Obviously wasn’t very good for my friend – who wants to deal with that. A few months on we’ve only hung out once and I honestly don’t really text him and vice versa. Like there are some texts, but clearly we ain’t close anymore.
Always had a feeling it was due to my negativity – and for the record I did get sick out there so already in a bad headspace + irritsbiity.
It was small stuff that was back and forth like wanting my phone charger to charge all his devices when my phone is dying, me giving attitude wanting to borrow my hangars that are in use etc. just stuff that in a better headspace I’d be fine with or handle better. I’m for sure in the wrong here – but that’s not to say they are entirely innocent either. They are a bit reckless.
Another buddy asked him if we are close still and he said there’s no problem but just too much negativity from Brazil was off putting which I get and honestly don’t blame him for being like you know what that’s too much for me.
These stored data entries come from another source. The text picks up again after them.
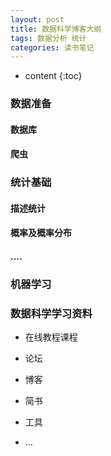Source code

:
 ```yaml
---
layout: post
title: 数据科学博客大纲
tags: 数据分析 统计
categories: 读书笔记
---
```


* content
{:toc}

### 数据准备

#### 数据库
#### 爬虫

### 统计基础






#### 描述统计
#### 概率及概率分布
#### ....

### 机器学习

#### 


### 数据科学学习资料

- 在线教程课程

- 论坛

- 博客

- 简书

- 工具

- ...









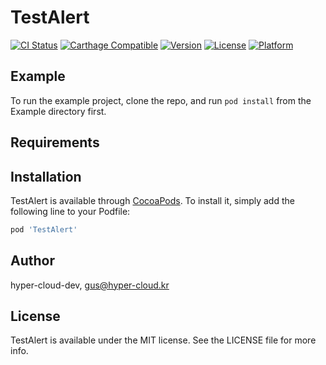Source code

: # TestAlert

[![CI Status](https://img.shields.io/travis/hyper-cloud-dev/TestAlert.svg?style=flat)](https://travis-ci.org/hyper-cloud-dev/TestAlert)
[![Carthage Compatible](https://img.shields.io/badge/Carthage-compatible-4BC51D.svg?style=flat)](https://github.com/Carthage/Carthage)
[![Version](https://img.shields.io/cocoapods/v/TestAlert.svg?style=flat)](https://cocoapods.org/pods/TestAlert)
[![License](https://img.shields.io/cocoapods/l/TestAlert.svg?style=flat)](https://cocoapods.org/pods/TestAlert)
[![Platform](https://img.shields.io/cocoapods/p/TestAlert.svg?style=flat)](https://cocoapods.org/pods/TestAlert)

## Example

To run the example project, clone the repo, and run `pod install` from the Example directory first.

## Requirements

## Installation

TestAlert is available through [CocoaPods](https://cocoapods.org). To install
it, simply add the following line to your Podfile:

```ruby
pod 'TestAlert'
```

## Author

hyper-cloud-dev, gus@hyper-cloud.kr

## License

TestAlert is available under the MIT license. See the LICENSE file for more info.
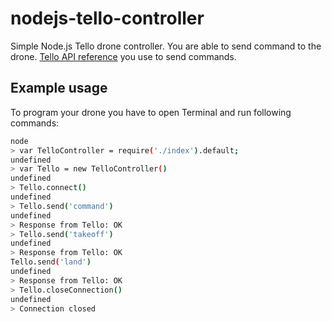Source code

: # nodejs-tello-controller

Simple Node.js Tello drone controller. You are able to send command to the drone. [Tello API reference](https://dl-cdn.ryzerobotics.com/downloads/tello/0228/Tello+SDK+Readme.pdf) you use to send commands.

## Example usage

To program your drone you have to open Terminal and run following commands:

```bash
node
> var TelloController = require('./index').default;
undefined
> var Tello = new TelloController()
undefined
> Tello.connect()
undefined
> Tello.send('command')
undefined
> Response from Tello: OK
> Tello.send('takeoff')
undefined
> Response from Tello: OK
Tello.send('land')
undefined
> Response from Tello: OK
> Tello.closeConnection()
undefined
> Connection closed
```
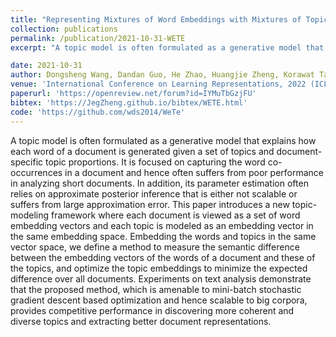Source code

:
 ```yaml
---
title: "Representing Mixtures of Word Embeddings with Mixtures of Topic Embeddings"
collection: publications
permalink: /publication/2021-10-31-WETE
excerpt: "A topic model is often formulated as a generative model that explains how each word of a document is generated given a set of topics and document-specific topic proportions. It is focused on capturing the word co-occurrences in a document and hence often suffers from poor performance in analyzing short documents. In addition, its parameter estimation often relies on approximate posterior inference that is either not scalable or suffers from large approximation error. This paper introduces a new topic-modeling framework where each document is viewed as a set of word embedding vectors and each topic is modeled as an embedding vector in the same embedding space. Embedding the words and topics in the same vector space, we define a method to measure the semantic difference between the embedding vectors of the words of a document and these of the topics, and optimize the topic embeddings to minimize the expected difference over all documents. Experiments on text analysis demonstrate that the proposed method, which is amenable to mini-batch stochastic gradient descent based optimization and hence scalable to big corpora, provides competitive performance in discovering more coherent and diverse topics and extracting better document representations."

date: 2021-10-31
author: Dongsheng Wang, Dandan Guo, He Zhao, Huangjie Zheng, Korawat Tanwisuth, Bo Chen, Mingyuan Zhou
venue: 'International Conference on Learning Representations, 2022 (ICLR 2022)'
paperurl: 'https://openreview.net/forum?id=IYMuTbGzjFU'
bibtex: 'https://JegZheng.github.io/bibtex/WETE.html'
code: 'https://github.com/wds2014/WeTe'
---
```

A topic model is often formulated as a generative model that explains how each word of a document is generated given a set of topics and document-specific topic proportions. It is focused on capturing the word co-occurrences in a document and hence often suffers from poor performance in analyzing short documents. In addition, its parameter estimation often relies on approximate posterior inference that is either not scalable or suffers from large approximation error. This paper introduces a new topic-modeling framework where each document is viewed as a set of word embedding vectors and each topic is modeled as an embedding vector in the same embedding space. Embedding the words and topics in the same vector space, we define a method to measure the semantic difference between the embedding vectors of the words of a document and these of the topics, and optimize the topic embeddings to minimize the expected difference over all documents. Experiments on text analysis demonstrate that the proposed method, which is amenable to mini-batch stochastic gradient descent based optimization and hence scalable to big corpora, provides competitive performance in discovering more coherent and diverse topics and extracting better document representations.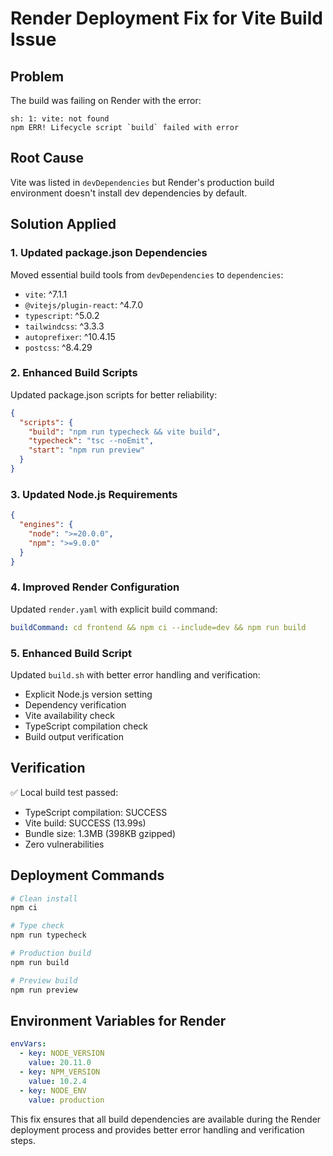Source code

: # Render Deployment Fix for Vite Build Issue

## Problem
The build was failing on Render with the error:
```
sh: 1: vite: not found
npm ERR! Lifecycle script `build` failed with error
```

## Root Cause
Vite was listed in `devDependencies` but Render's production build environment doesn't install dev dependencies by default.

## Solution Applied

### 1. Updated package.json Dependencies
Moved essential build tools from `devDependencies` to `dependencies`:
- `vite`: ^7.1.1
- `@vitejs/plugin-react`: ^4.7.0
- `typescript`: ^5.0.2
- `tailwindcss`: ^3.3.3
- `autoprefixer`: ^10.4.15
- `postcss`: ^8.4.29

### 2. Enhanced Build Scripts
Updated package.json scripts for better reliability:
```json
{
  "scripts": {
    "build": "npm run typecheck && vite build",
    "typecheck": "tsc --noEmit",
    "start": "npm run preview"
  }
}
```

### 3. Updated Node.js Requirements
```json
{
  "engines": {
    "node": ">=20.0.0",
    "npm": ">=9.0.0"
  }
}
```

### 4. Improved Render Configuration
Updated `render.yaml` with explicit build command:
```yaml
buildCommand: cd frontend && npm ci --include=dev && npm run build
```

### 5. Enhanced Build Script
Updated `build.sh` with better error handling and verification:
- Explicit Node.js version setting
- Dependency verification
- Vite availability check
- TypeScript compilation check
- Build output verification

## Verification
✅ Local build test passed:
- TypeScript compilation: SUCCESS
- Vite build: SUCCESS (13.99s)
- Bundle size: 1.3MB (398KB gzipped)
- Zero vulnerabilities

## Deployment Commands
```bash
# Clean install
npm ci

# Type check
npm run typecheck

# Production build
npm run build

# Preview build
npm run preview
```

## Environment Variables for Render
```yaml
envVars:
  - key: NODE_VERSION
    value: 20.11.0
  - key: NPM_VERSION
    value: 10.2.4
  - key: NODE_ENV
    value: production
```

This fix ensures that all build dependencies are available during the Render deployment process and provides better error handling and verification steps.
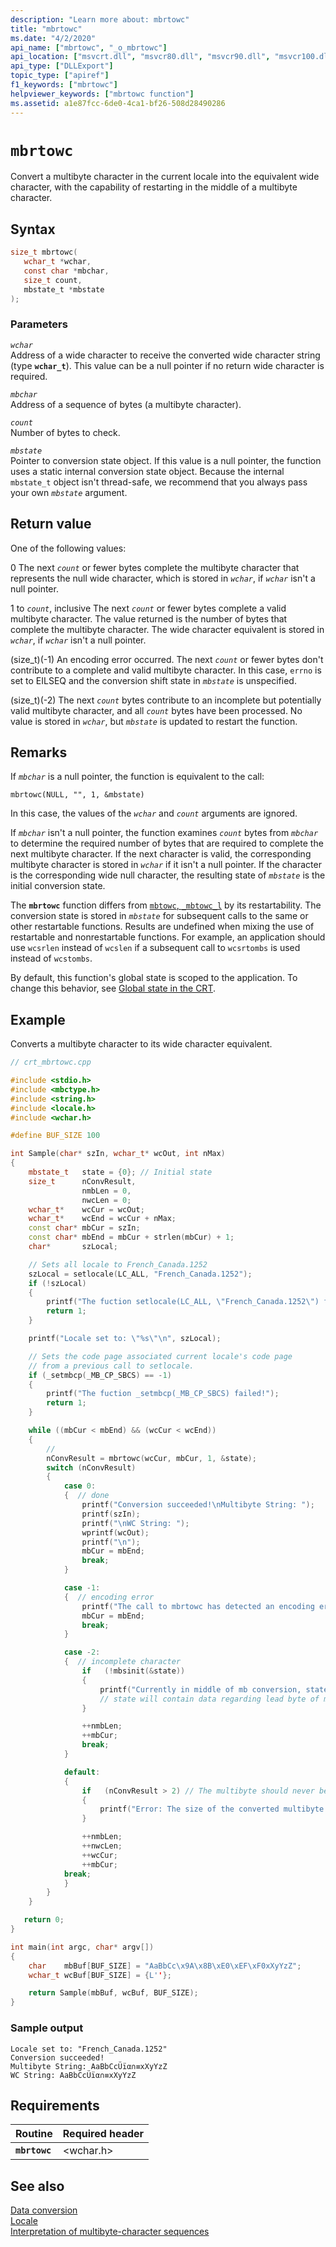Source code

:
 ```yaml
---
description: "Learn more about: mbrtowc"
title: "mbrtowc"
ms.date: "4/2/2020"
api_name: ["mbrtowc", "_o_mbrtowc"]
api_location: ["msvcrt.dll", "msvcr80.dll", "msvcr90.dll", "msvcr100.dll", "msvcr100_clr0400.dll", "msvcr110.dll", "msvcr110_clr0400.dll", "msvcr120.dll", "msvcr120_clr0400.dll", "ucrtbase.dll", "api-ms-win-crt-convert-l1-1-0.dll", "api-ms-win-crt-private-l1-1-0.dll"]
api_type: ["DLLExport"]
topic_type: ["apiref"]
f1_keywords: ["mbrtowc"]
helpviewer_keywords: ["mbrtowc function"]
ms.assetid: a1e87fcc-6de0-4ca1-bf26-508d28490286
---
```

# `mbrtowc`

Convert a multibyte character in the current locale into the equivalent wide character, with the capability of restarting in the middle of a multibyte character.

## Syntax

```C
size_t mbrtowc(
   wchar_t *wchar,
   const char *mbchar,
   size_t count,
   mbstate_t *mbstate
);
```

### Parameters

*`wchar`*\
Address of a wide character to receive the converted wide character string (type **`wchar_t`**). This value can be a null pointer if no return wide character is required.

*`mbchar`*\
Address of a sequence of bytes (a multibyte character).

*`count`*\
Number of bytes to check.

*`mbstate`*\
Pointer to conversion state object. If this value is a null pointer, the function uses a static internal conversion state object. Because the internal `mbstate_t` object isn't thread-safe, we recommend that you always pass your own *`mbstate`* argument.

## Return value

One of the following values:

0
The next *`count`* or fewer bytes complete the multibyte character that represents the null wide character, which is stored in *`wchar`*, if *`wchar`* isn't a null pointer.

1 to *`count`*, inclusive
The next *`count`* or fewer bytes complete a valid multibyte character. The value returned is the number of bytes that complete the multibyte character. The wide character equivalent is stored in *`wchar`*, if *`wchar`* isn't a null pointer.

(size_t)(-1)
An encoding error occurred. The next *`count`* or fewer bytes don't contribute to a complete and valid multibyte character. In this case, `errno` is set to EILSEQ and the conversion shift state in *`mbstate`* is unspecified.

(size_t)(-2)
The next *`count`* bytes contribute to an incomplete but potentially valid multibyte character, and all *`count`* bytes have been processed. No value is stored in *`wchar`*, but *`mbstate`* is updated to restart the function.

## Remarks

If *`mbchar`* is a null pointer, the function is equivalent to the call:

`mbrtowc(NULL, "", 1, &mbstate)`

In this case, the values of the *`wchar`* and *`count`* arguments are ignored.

If *`mbchar`* isn't a null pointer, the function examines *`count`* bytes from *`mbchar`* to determine the required number of bytes that are required to complete the next multibyte character. If the next character is valid, the corresponding multibyte character is stored in *`wchar`* if it isn't a null pointer. If the character is the corresponding wide null character, the resulting state of *`mbstate`* is the initial conversion state.

The **`mbrtowc`** function differs from [`mbtowc`, `_mbtowc_l`](mbtowc-mbtowc-l.md) by its restartability. The conversion state is stored in *`mbstate`* for subsequent calls to the same or other restartable functions. Results are undefined when mixing the use of restartable and nonrestartable functions.  For example, an application should use `wcsrlen` instead of `wcslen` if a subsequent call to `wcsrtombs` is used instead of `wcstombs`.

By default, this function's global state is scoped to the application. To change this behavior, see [Global state in the CRT](../global-state.md).

## Example

Converts a multibyte character to its wide character equivalent.

```cpp
// crt_mbrtowc.cpp

#include <stdio.h>
#include <mbctype.h>
#include <string.h>
#include <locale.h>
#include <wchar.h>

#define BUF_SIZE 100

int Sample(char* szIn, wchar_t* wcOut, int nMax)
{
    mbstate_t   state = {0}; // Initial state
    size_t      nConvResult,
                nmbLen = 0,
                nwcLen = 0;
    wchar_t*    wcCur = wcOut;
    wchar_t*    wcEnd = wcCur + nMax;
    const char* mbCur = szIn;
    const char* mbEnd = mbCur + strlen(mbCur) + 1;
    char*       szLocal;

    // Sets all locale to French_Canada.1252
    szLocal = setlocale(LC_ALL, "French_Canada.1252");
    if (!szLocal)
    {
        printf("The fuction setlocale(LC_ALL, \"French_Canada.1252\") failed!\n");
        return 1;
    }

    printf("Locale set to: \"%s\"\n", szLocal);

    // Sets the code page associated current locale's code page
    // from a previous call to setlocale.
    if (_setmbcp(_MB_CP_SBCS) == -1)
    {
        printf("The fuction _setmbcp(_MB_CP_SBCS) failed!");
        return 1;
    }

    while ((mbCur < mbEnd) && (wcCur < wcEnd))
    {
        //
        nConvResult = mbrtowc(wcCur, mbCur, 1, &state);
        switch (nConvResult)
        {
            case 0:
            {  // done
                printf("Conversion succeeded!\nMultibyte String: ");
                printf(szIn);
                printf("\nWC String: ");
                wprintf(wcOut);
                printf("\n");
                mbCur = mbEnd;
                break;
            }

            case -1:
            {  // encoding error
                printf("The call to mbrtowc has detected an encoding error.\n");
                mbCur = mbEnd;
                break;
            }

            case -2:
            {  // incomplete character
                if   (!mbsinit(&state))
                {
                    printf("Currently in middle of mb conversion, state = %x\n", state);
                    // state will contain data regarding lead byte of mb character
                }

                ++nmbLen;
                ++mbCur;
                break;
            }

            default:
            {
                if   (nConvResult > 2) // The multibyte should never be larger than 2
                {
                    printf("Error: The size of the converted multibyte is %d.\n", nConvResult);
                }

                ++nmbLen;
                ++nwcLen;
                ++wcCur;
                ++mbCur;
            break;
            }
        }
    }

   return 0;
}

int main(int argc, char* argv[])
{
    char    mbBuf[BUF_SIZE] = "AaBbCc\x9A\x8B\xE0\xEF\xF0xXyYzZ";
    wchar_t wcBuf[BUF_SIZE] = {L''};

    return Sample(mbBuf, wcBuf, BUF_SIZE);
}
```

### Sample output

```Output
Locale set to: "French_Canada.1252"
Conversion succeeded!
Multibyte String: AaBbCcÜïα∩≡xXyYzZ
WC String: AaBbCcÜïα∩≡xXyYzZ
```

## Requirements

|Routine|Required header|
|-------------|---------------------|
|**`mbrtowc`**|\<wchar.h>|

## See also

[Data conversion](../data-conversion.md)\
[Locale](../locale.md)\
[Interpretation of multibyte-character sequences](../interpretation-of-multibyte-character-sequences.md)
I did apologize once by saying sorry for how I acted wasn’t okay for me, but I was also going through the roughest patch of my life. Which wasn’t met with acknowledgment or a further elaboration on their end either.
That other buddy did hang out with me today and said it’s up to me if I want to rekindle or just stay friend but not close anymore with the other Freind. He said I should set up a meetup between me and him and just apologize and see how he felt and mend.
I already knew deep down that was the reason and it musta been bad if that’s the case – I can’t deny that I was acting not good and clearly it’s not something I can be proud of. How do you deal with shame and fallout?
Tl;dr: was being a negative Nancy due to being in a bad headspace and hard place in life. Drove a wedge in a close friendship. Am ashamed, and want advice on processing and maybe seeking closure.